## Download data 
Download the [Iris Data Set](https://archive.ics.uci.edu/ml/datasets/iris), which is the data used to trained the model in this demo.

In [1]:
import boto3
import pandas as pd
import numpy as np

s3 = boto3.client("s3")
s3.download_file(f"sagemaker-sample-files", "datasets/tabular/iris/iris.data", "iris.data")

df = pd.read_csv(
    "iris.data", header=None, names=["sepal_len", "sepal_wid", "petal_len", "petal_wid", "class"]
)
df.head()

Unnamed: 0,sepal_len,sepal_wid,petal_len,petal_wid,class
0,5.1,3.5,1.4,0.2,Iris-setosa
1,4.9,3.0,1.4,0.2,Iris-setosa
2,4.7,3.2,1.3,0.2,Iris-setosa
3,4.6,3.1,1.5,0.2,Iris-setosa
4,5.0,3.6,1.4,0.2,Iris-setosa


## Prepare data
Next, we prepare the data for training by first converting the labels from string to integers. Then we split the data into a train dataset (80% of the data) and test dataset (the remaining 20% of the data) before saving them into CSV files.
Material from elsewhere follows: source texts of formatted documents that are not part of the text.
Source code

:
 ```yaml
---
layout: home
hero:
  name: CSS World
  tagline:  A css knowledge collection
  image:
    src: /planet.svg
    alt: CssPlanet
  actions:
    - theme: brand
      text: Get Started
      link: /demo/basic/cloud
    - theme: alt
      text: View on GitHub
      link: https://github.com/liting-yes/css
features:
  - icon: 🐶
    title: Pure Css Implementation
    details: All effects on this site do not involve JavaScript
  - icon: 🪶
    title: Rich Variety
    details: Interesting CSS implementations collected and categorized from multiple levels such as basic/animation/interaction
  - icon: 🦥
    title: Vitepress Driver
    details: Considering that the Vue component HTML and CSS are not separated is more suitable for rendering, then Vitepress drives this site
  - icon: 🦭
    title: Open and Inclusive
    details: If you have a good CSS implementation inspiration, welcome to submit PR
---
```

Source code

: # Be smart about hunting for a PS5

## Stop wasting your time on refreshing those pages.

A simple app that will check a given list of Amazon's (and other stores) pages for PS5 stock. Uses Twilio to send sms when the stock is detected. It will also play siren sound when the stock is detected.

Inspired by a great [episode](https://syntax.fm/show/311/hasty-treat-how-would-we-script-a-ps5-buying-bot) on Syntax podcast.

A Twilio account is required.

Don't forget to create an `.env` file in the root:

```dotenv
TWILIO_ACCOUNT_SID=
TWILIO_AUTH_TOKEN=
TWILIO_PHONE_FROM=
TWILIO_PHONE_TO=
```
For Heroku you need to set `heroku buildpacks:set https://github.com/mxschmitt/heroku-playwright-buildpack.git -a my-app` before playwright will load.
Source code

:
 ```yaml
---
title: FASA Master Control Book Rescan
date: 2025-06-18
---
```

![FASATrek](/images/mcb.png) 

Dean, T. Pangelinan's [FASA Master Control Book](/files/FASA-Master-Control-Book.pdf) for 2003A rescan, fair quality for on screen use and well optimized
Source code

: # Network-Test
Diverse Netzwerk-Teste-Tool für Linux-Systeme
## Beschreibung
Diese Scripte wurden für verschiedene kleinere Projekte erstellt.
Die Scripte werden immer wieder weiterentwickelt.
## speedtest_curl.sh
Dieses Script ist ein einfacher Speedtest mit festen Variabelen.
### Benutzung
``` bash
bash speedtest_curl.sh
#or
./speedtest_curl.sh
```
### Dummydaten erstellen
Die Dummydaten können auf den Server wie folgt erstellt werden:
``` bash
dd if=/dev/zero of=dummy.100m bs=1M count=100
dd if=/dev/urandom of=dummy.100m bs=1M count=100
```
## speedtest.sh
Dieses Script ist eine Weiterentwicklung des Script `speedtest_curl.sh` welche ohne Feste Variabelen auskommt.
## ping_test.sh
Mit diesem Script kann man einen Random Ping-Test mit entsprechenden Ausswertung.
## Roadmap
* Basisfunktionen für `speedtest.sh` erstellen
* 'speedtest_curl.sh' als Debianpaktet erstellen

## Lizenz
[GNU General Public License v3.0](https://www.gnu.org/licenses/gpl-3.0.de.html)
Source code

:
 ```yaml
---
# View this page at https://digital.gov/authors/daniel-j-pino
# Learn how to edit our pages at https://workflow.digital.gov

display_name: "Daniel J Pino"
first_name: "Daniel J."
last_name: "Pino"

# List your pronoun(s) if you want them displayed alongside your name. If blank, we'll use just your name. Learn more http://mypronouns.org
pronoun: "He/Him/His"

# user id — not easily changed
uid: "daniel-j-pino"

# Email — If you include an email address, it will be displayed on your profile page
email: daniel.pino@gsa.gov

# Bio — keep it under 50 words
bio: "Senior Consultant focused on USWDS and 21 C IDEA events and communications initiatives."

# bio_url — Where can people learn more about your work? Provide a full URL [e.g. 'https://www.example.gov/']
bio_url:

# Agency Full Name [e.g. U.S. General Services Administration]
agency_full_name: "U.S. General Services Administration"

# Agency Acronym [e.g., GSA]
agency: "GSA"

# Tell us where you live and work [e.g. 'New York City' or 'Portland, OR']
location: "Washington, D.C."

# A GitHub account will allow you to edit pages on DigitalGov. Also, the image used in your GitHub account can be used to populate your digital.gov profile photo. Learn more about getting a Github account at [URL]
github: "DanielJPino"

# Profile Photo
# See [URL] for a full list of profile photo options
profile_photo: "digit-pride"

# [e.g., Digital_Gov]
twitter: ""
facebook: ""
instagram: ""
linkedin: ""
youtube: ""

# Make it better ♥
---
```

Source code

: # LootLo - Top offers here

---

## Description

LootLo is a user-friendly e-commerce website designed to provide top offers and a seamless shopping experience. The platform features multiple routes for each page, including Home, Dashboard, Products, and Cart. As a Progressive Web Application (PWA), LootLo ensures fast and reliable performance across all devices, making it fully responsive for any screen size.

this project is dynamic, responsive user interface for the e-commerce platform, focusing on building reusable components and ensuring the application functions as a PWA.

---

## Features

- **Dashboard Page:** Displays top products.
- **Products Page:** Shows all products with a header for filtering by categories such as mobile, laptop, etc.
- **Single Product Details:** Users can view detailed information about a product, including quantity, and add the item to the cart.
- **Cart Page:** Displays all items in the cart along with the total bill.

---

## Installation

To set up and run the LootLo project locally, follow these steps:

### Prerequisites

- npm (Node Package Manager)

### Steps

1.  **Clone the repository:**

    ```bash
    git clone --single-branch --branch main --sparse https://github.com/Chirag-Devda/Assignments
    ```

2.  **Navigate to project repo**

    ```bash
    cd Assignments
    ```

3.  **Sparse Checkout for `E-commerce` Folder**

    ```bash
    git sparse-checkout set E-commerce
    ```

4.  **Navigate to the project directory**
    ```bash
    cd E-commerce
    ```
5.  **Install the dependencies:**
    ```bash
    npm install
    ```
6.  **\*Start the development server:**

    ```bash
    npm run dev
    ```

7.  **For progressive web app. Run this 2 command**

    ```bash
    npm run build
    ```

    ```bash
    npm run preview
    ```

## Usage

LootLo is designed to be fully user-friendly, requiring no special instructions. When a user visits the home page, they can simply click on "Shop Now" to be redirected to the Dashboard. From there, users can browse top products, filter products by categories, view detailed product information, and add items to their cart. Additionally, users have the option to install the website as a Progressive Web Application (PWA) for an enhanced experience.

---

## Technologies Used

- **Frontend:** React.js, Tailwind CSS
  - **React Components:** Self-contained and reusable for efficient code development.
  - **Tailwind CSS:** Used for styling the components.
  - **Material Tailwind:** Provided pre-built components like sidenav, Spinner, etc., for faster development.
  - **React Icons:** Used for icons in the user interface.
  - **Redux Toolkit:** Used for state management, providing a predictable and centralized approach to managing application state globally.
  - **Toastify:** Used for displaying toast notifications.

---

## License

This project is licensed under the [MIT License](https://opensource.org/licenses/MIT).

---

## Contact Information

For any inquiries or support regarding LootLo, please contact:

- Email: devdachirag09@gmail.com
Then, these files are uploaded to S3 where the SageMaker SDK can access and use them to train the model.

In [2]:
# Convert the three classes from strings to integers in {0,1,2}
df["class_cat"] = df["class"].astype("category").cat.codes
categories_map = dict(enumerate(df["class"].astype("category").cat.categories))
print(categories_map)
df.head()

{0: 'Iris-setosa', 1: 'Iris-versicolor', 2: 'Iris-virginica'}


Unnamed: 0,sepal_len,sepal_wid,petal_len,petal_wid,class,class_cat
0,5.1,3.5,1.4,0.2,Iris-setosa,0
1,4.9,3.0,1.4,0.2,Iris-setosa,0
2,4.7,3.2,1.3,0.2,Iris-setosa,0
3,4.6,3.1,1.5,0.2,Iris-setosa,0
4,5.0,3.6,1.4,0.2,Iris-setosa,0


In [3]:
# Split the data into 80-20 train-test split
num_samples = df.shape[0]
split = round(num_samples * 0.8)
train = df.iloc[:split, :]
test = df.iloc[split:, :]
print("{} train, {} test".format(split, num_samples - split))

120 train, 30 test


In [4]:
# Write train and test CSV files
train.to_csv("train.csv", index=False)
test.to_csv("test.csv", index=False)

## Train a Random Forest model locally

**Note: Training a model directly on SageMaker jupyter notebook is NOT recommended AT ALL**. I did it here is only for demo purpose to get a sklearn model that's not trained using SageMaker managed training

In [5]:
!python ./train.py

Create a floder to put the model artifact and deployment code in following structure:

/deployment

    |__model.joblib
    |__code
      |__inferece.py
      |__requirements.txt

tar zip all files in folder ./deployment as model.tar.gz, and put it under main directory

## Upload the model.tar.gz to an s3 bucket

In [21]:
!aws s3 cp ./model.tar.gz s3://customer-data-demo-sherryd-us-east-1/cardinality-sklearn-byom/  # change to your bucket name

upload: ./model.tar.gz to s3://customer-data-demo-sherryd-us-east-1/cardinality-sklearn-byom/model.tar.gz


## Create a Sagemaker SKLearn model artifact using boto3 Sagemaker client’s API creat_model()

In [22]:
import sagemaker
image = sagemaker.image_uris.retrieve(framework="sklearn", region=boto3.Session().region_name, version="0.23-1")
print(image)

model_data = "s3://customer-data-demo-sherryd-us-east-1/cardinality-sklearn-byom/model.tar.gz"
role = sagemaker.get_execution_role()

683313688378.dkr.ecr.us-east-1.amazonaws.com/sagemaker-scikit-learn:0.23-1-cpu-py3


In [23]:
from time import gmtime, strftime
model_name = 'sklearn-random-forest-byom-' + strftime("%Y-%m-%d-%H-%M-%S", gmtime())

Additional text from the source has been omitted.